# Lenovo S205| Kaufberatung SSD & RAM



## tobsel88 (11. Februar 2012)

Hi,
ich möchte an meinem Netbook bissl "rumbasteln" 

Zum einen wollte ich meinen RAM auf 8GB Upgraden.

Da aber aktuell 2x2GB verbaut sind muss ich den also komplett tauschen.
Spricht gegen das Kit unten irgendwas?

*Corsair PC1333 Arbeitsspeicher 8GB *

Nun zum zweiten Punkt der SSD in meinem Desktop PC habe ich eine Crucial M4 (64GB) verbaut mit der ich eigentlich auch zufrieden bin.
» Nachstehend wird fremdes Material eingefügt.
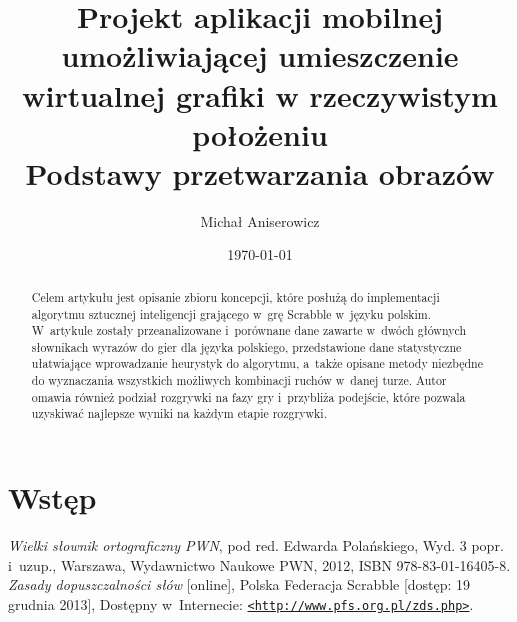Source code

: \documentclass[a4paper,twocolumn,12pt]{article}
\title{
 \LARGE{Projekt aplikacji mobilnej umożliwiającej umieszczenie wirtualnej grafiki w rzeczywistym położeniu} 
 \\ \vspace{2mm} 
 \large{Podstawy przetwarzania obrazów}
}
\author{Michał Aniserowicz}
\date{\today}
\begin{document}
\maketitle

\begin{abstract}
Celem artykułu jest opisanie zbioru koncepcji, które posłużą do implementacji algorytmu sztucznej inteligencji grającego w~grę Scrabble w~języku polskim. W~artykule zostały przeanalizowane i~porównane dane zawarte w~dwóch głównych słownikach wyrazów do gier dla języka polskiego, przedstawione dane statystyczne ułatwiające wprowadzanie heurystyk do algorytmu, a~także opisane metody niezbędne do wyznaczania wszystkich możliwych kombinacji ruchów w~danej turze. Autor omawia również podział rozgrywki na fazy gry i~przybliża podejście, które pozwala uzyskiwać najlepsze wyniki na każdym etapie rozgrywki.
\end{abstract}

\section*{Wstęp}


\begin{thebibliography}{9}
 \small
  \emph{Wielki słownik ortograficzny PWN}, pod red. Edwarda Polańskiego, Wyd. 3 popr. i~uzup., Warszawa, Wydawnictwo Naukowe PWN, 2012, ISBN 978-83-01-16405-8.
  \emph{Zasady dopuszczalności słów} [online], Polska Federacja Scrabble [dostęp: 19 grudnia 2013], Dostępny w~Internecie: \href{http://www.pfs.org.pl/zds.php}{\nolinkurl{<http://www.pfs.org.pl/zds.php>}}.
\end{thebibliography}
\end{document}
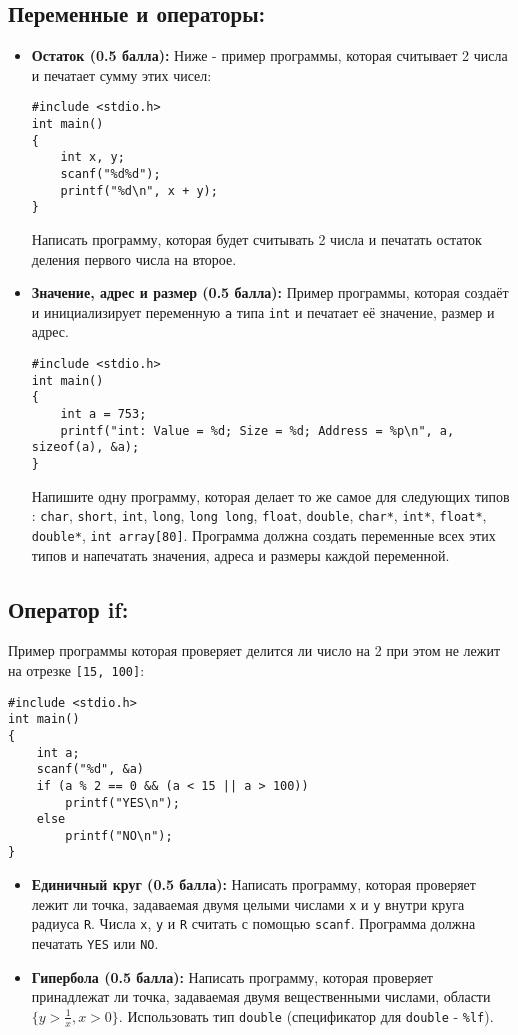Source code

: \documentclass{article}
\begin{document}
\subsection*{Переменные и операторы:}
\begin{itemize}
\item \textbf{Остаток (0.5 балла):} Ниже - пример программы, которая считывает 2 числа и печатает сумму этих чисел:
\begin{lstlisting}
#include <stdio.h>
int main()
{
	int x, y;
	scanf("%d%d");
	printf("%d\n", x + y);
}
\end{lstlisting}
Написать программу, которая будет считывать 2 числа и печатать остаток деления первого числа на второе.
\item \textbf{Значение, адрес и размер (0.5 балла):} Пример программы, которая создаёт и инициализирует переменную \texttt{a} типа \texttt{int} и печатает её значение, размер и адрес.
\begin{lstlisting}
#include <stdio.h>
int main()
{
	int a = 753;
	printf("int: Value = %d; Size = %d; Address = %p\n", a, sizeof(a), &a);
}
\end{lstlisting}
Напишите одну программу, которая делает то же самое для следующих типов : \texttt{char}, \texttt{short}, \texttt{int}, \texttt{long}, \texttt{long long}, \texttt{float}, \texttt{double}, \texttt{char*}, \texttt{int*}, \texttt{float*}, \texttt{double*}, \texttt{int array[80]}. Программа должна создать переменные всех этих типов и напечатать значения, адреса и размеры каждой переменной.
\end{itemize}
\newpage

\subsection*{Оператор if:}
Пример программы которая проверяет делится ли число на 2 при этом не лежит на отрезке \texttt{[15, 100]}:
\begin{lstlisting}
#include <stdio.h>
int main()
{
	int a;
	scanf("%d", &a)
	if (a % 2 == 0 && (a < 15 || a > 100))
		printf("YES\n");
	else
		printf("NO\n");
}
\end{lstlisting}
\begin{itemize}
\item \textbf{Единичный круг (0.5 балла):} Написать программу, которая проверяет лежит ли точка, задаваемая двумя целыми числами \texttt{x} и \texttt{y} внутри круга радиуса \texttt{R}. Числа \texttt{x}, \texttt{y} и \texttt{R} считать с помощью \texttt{scanf}. Программа должна печатать \texttt{YES} или \texttt{NO}.
\item \textbf{Гипербола (0.5 балла):} Написать программу, которая проверяет принадлежат ли точка, задаваемая двумя вещественными числами, области\\  $\{y > \frac{1}{x}, x > 0\}$. Использовать тип \texttt{double} (спецификатор для \texttt{double} - \texttt{\%lf}).
\end{itemize}
\end{document}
Ich würde sie auch ein zweites mal kaufen aber ich wollte fragen ob es was gibt was besser ist in einem ähnlichen Preisrahmen.


----------



## chris1995 (11. Februar 2012)

HI, 
gegen den Ram fällt mir nichts ein, und auch die SSD würde ich kaufen, evtl. mit 128Gb. 

MfG Chris


----------



## tobsel88 (11. Februar 2012)

Naja ich hab aktuell ja nur 1GB an Daten da drauf ich denke das is Geldverschwendung


----------



## L3stat (15. Februar 2012)

Ich hatte bei meinem ehemaligen S 205 eine Patriot Torqxs 2 drin funzte primaAufpassen würde ich bei OCZ da soll es zu Problemen gekommen sein mit dem S 205.


----------



## chris1995 (15. Februar 2012)

tobsel88 schrieb:


> Naja ich hab aktuell ja nur 1GB an Daten da drauf ich denke das is Geldverschwendung


 
Dan würde ich die m4 mit 64Gb nehmen denn du darfst nicht vergessen das Win 7 auch schon 6-11Gb braucht.(inkl Wiederherstellungspunkten usw...)

MfG Chris


----------



## tobsel88 (15. Februar 2012)

Mittlerweile ist auch ne M4 und der RAM von oben verbaut Installation war bissl tricky aber machbar


----------



## chris1995 (15. Februar 2012)

Ok, nadan viel Spaß mit der SSD 
Wie meinst du das mit tricky? ISt doch normalerweiße nicht so schwer oder doch? 

MfG Chris


----------



## tobsel88 (15. Februar 2012)

Naja wenn man normalerweise nur an PCs schraubt und Lenovo fiesen Schraubenkleber benutzt


----------



## chris1995 (15. Februar 2012)

tobsel88 schrieb:


> Naja wenn man normalerweise nur an PCs schraubt und Lenovo fiesen Schraubenkleber benutzt


 
Naja, das geht ja noch aber es gibt Marken da werden Teile gleich fest verklebt, das topt deins um Längen


----------



## L3stat (15. Februar 2012)

tobsel88 schrieb:


> Naja wenn man normalerweise nur an PCs schraubt und Lenovo fiesen Schraubenkleber benutzt


 Am schönste sind doch die  Schrauben beim Akkufach


----------



## tobsel88 (16. Februar 2012)

Ne das fiese war eine Seite war verklebt und die andere lies sich bestens öffnen Die unterm Akku waren noch die einfachsten


----------



## Parzival (21. Februar 2012)

Dabei hätte ich auch mal noch ne Frage:
Hat einer Erfahrung mit dem Einsatz von SSD an einem Notebook mit SATA2 und einem etwas langsameren Prozessor? Der C2D in meinem Ideapad taktet ja nur mit 1300 MHz. Daher wollte ich mal wissen ob sich eine Aufrüstung überhaupt lohnt, oder ob der Prozessor und die Schnittstelle zu stark bremsen?! Bekommt man unter diesen Umständen überhaupt einen tollen Leistungssprung hin?
Wollte eventuell auf eine Samsung 830 aufrüsten.


----------